◆ Problem to solve
Where a line in the records below contains the string "而作是言", tally it; give only the final number.

◆ Material shown
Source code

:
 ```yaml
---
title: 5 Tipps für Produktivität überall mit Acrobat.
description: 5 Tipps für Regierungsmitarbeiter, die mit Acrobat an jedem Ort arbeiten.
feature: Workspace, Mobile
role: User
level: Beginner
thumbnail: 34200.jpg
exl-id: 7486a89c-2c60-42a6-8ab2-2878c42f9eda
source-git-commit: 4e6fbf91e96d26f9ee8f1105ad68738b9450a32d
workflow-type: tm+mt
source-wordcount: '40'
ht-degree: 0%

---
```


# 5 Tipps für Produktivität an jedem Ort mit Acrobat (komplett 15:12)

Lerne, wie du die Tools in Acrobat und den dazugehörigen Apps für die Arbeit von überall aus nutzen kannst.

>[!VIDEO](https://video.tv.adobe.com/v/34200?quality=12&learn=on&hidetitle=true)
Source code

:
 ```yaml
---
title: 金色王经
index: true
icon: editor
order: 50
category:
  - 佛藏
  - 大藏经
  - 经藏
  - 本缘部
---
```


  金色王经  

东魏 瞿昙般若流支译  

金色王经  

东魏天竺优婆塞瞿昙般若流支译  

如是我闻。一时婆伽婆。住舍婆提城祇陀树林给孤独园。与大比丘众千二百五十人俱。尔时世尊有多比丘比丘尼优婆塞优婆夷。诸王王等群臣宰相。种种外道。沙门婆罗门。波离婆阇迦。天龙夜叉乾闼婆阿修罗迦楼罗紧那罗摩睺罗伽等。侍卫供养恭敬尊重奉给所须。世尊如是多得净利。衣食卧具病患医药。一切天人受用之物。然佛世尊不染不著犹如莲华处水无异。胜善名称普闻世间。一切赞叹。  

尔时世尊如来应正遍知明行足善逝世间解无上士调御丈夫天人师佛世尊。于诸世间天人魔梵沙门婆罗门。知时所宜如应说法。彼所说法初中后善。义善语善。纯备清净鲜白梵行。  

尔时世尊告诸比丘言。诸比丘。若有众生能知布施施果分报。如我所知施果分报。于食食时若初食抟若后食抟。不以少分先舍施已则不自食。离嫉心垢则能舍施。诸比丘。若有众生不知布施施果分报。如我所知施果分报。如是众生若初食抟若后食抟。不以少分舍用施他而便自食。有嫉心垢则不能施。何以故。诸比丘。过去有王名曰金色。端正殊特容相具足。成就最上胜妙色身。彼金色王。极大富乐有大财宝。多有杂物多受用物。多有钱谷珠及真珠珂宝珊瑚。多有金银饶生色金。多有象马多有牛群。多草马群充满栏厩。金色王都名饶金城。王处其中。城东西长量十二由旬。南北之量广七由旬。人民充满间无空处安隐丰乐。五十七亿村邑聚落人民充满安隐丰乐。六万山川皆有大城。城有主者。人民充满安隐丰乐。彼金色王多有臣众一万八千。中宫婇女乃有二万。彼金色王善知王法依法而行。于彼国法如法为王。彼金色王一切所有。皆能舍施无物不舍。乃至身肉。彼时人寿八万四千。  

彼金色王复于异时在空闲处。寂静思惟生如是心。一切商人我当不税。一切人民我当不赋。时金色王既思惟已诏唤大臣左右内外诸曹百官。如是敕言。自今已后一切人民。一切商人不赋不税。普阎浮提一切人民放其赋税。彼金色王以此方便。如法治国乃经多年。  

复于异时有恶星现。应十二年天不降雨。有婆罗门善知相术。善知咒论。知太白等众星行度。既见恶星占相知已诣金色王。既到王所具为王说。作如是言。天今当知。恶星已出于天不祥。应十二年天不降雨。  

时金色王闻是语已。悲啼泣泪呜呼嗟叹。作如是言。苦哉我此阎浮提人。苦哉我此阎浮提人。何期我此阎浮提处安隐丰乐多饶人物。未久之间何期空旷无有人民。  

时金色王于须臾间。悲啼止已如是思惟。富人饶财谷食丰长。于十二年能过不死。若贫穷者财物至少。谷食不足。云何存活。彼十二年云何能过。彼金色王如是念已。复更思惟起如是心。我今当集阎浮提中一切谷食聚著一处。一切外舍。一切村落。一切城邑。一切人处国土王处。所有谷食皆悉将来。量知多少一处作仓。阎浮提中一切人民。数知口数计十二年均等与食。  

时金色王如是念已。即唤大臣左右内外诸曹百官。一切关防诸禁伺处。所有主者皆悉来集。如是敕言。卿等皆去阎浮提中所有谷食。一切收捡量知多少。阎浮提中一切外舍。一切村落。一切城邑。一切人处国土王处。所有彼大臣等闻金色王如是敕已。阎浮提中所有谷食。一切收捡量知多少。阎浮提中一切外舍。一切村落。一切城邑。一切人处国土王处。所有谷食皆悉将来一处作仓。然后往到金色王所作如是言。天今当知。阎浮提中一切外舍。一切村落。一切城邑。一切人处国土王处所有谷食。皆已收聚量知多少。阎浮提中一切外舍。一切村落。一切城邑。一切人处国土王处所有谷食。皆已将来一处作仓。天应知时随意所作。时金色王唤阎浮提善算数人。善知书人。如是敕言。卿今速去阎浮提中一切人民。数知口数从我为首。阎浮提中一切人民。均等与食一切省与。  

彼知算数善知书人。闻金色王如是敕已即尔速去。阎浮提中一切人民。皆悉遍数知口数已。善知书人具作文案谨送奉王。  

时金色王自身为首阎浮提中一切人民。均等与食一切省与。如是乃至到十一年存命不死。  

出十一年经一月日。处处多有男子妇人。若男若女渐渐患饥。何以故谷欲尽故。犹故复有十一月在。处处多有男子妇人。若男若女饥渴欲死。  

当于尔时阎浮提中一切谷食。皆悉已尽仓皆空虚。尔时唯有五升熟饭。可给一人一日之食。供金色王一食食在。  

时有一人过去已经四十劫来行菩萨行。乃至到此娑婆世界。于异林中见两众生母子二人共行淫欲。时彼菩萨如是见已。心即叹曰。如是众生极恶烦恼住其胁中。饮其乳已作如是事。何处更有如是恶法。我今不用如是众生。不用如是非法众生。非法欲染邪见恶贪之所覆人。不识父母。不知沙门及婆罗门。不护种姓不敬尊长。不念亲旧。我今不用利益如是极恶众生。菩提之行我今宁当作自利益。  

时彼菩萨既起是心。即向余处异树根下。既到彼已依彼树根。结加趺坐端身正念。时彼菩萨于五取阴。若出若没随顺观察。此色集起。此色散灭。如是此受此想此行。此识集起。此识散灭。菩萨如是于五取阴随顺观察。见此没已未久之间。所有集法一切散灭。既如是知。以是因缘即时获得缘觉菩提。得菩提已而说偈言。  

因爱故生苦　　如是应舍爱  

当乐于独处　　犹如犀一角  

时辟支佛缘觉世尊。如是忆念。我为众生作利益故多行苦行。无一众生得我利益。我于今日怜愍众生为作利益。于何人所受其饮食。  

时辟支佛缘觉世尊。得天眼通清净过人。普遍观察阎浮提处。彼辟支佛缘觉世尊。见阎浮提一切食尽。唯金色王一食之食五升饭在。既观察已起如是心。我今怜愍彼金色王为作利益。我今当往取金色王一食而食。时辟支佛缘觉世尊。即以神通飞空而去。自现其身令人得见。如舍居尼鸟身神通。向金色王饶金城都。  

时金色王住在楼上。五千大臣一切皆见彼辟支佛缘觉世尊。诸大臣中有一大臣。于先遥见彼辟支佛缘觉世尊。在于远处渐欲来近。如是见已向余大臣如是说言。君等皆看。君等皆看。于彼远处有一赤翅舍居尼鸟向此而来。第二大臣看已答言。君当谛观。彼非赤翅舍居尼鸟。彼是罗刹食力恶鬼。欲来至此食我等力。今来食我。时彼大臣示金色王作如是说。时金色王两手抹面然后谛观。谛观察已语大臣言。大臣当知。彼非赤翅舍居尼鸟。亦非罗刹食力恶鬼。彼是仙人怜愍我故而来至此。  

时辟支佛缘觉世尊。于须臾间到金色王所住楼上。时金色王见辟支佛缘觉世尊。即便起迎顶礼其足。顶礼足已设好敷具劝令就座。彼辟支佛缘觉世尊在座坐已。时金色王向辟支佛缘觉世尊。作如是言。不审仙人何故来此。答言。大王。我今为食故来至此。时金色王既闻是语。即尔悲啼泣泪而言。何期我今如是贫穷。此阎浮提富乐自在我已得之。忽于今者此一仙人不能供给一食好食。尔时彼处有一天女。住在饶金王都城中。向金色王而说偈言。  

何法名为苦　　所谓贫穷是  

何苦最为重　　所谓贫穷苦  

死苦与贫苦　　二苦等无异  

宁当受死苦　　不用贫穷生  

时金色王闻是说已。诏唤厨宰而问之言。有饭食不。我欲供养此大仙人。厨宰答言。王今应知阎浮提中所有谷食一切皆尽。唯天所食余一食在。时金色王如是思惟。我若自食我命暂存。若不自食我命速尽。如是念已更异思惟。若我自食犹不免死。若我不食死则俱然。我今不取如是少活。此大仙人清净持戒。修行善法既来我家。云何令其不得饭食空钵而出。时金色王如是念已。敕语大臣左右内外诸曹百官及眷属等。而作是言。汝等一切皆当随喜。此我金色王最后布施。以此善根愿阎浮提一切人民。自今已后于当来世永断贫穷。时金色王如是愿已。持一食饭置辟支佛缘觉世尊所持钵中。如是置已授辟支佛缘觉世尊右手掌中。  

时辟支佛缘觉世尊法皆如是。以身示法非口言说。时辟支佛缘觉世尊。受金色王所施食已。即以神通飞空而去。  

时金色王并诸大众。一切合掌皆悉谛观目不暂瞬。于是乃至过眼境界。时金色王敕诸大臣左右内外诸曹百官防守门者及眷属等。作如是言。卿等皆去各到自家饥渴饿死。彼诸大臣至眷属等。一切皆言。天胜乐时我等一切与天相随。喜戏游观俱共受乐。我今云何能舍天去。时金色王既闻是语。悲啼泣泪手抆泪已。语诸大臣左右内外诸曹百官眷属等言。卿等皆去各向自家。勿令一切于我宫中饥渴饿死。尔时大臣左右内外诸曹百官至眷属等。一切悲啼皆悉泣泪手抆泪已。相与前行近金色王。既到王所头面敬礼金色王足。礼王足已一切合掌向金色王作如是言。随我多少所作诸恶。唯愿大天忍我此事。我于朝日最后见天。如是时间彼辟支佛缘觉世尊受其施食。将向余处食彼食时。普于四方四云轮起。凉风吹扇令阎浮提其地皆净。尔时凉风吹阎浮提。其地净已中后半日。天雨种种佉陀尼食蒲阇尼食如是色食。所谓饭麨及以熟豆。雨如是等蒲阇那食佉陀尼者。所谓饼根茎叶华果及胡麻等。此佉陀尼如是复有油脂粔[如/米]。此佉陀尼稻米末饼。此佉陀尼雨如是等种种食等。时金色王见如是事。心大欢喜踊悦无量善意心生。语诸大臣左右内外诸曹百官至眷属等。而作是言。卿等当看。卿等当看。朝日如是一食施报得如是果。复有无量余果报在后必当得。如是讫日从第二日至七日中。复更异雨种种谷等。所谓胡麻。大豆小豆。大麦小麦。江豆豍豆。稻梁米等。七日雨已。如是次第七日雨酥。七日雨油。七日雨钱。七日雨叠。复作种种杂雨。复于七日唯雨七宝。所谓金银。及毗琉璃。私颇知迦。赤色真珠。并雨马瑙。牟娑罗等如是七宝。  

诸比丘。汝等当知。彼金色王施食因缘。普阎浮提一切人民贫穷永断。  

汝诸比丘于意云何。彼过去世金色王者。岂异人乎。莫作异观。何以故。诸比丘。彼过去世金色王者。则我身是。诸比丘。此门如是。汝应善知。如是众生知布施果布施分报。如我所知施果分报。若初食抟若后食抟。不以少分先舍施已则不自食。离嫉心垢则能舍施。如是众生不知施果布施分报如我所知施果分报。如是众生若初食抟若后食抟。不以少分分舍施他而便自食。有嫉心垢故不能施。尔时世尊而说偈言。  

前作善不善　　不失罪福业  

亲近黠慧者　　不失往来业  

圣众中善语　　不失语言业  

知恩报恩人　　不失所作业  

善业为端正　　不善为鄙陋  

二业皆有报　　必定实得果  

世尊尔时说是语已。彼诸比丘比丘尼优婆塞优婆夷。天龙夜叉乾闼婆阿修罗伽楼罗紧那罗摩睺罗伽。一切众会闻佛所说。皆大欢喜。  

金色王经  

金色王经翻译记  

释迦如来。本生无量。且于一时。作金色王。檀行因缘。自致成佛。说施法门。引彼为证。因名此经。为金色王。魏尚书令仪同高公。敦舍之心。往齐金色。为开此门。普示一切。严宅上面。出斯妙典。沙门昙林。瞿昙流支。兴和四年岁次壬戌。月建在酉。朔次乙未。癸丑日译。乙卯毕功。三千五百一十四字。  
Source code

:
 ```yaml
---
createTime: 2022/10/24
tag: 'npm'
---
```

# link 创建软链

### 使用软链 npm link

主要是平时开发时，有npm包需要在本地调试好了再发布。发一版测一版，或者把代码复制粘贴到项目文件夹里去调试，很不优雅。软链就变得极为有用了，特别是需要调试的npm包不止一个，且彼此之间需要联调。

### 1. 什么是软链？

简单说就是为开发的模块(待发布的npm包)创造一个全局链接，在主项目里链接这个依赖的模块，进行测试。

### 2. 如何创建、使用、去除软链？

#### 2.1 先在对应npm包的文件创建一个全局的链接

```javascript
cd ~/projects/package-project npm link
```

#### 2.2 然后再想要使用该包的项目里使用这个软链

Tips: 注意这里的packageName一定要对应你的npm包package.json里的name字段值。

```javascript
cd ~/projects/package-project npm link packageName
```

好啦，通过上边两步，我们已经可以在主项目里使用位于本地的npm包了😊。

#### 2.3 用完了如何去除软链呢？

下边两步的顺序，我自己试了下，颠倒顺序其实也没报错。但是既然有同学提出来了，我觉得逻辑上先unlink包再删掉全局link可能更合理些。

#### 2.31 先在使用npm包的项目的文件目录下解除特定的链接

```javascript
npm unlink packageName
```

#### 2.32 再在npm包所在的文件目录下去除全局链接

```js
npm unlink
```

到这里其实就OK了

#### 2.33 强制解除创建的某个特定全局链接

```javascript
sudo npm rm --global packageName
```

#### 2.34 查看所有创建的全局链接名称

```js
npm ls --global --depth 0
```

◆ Solution to the problem
2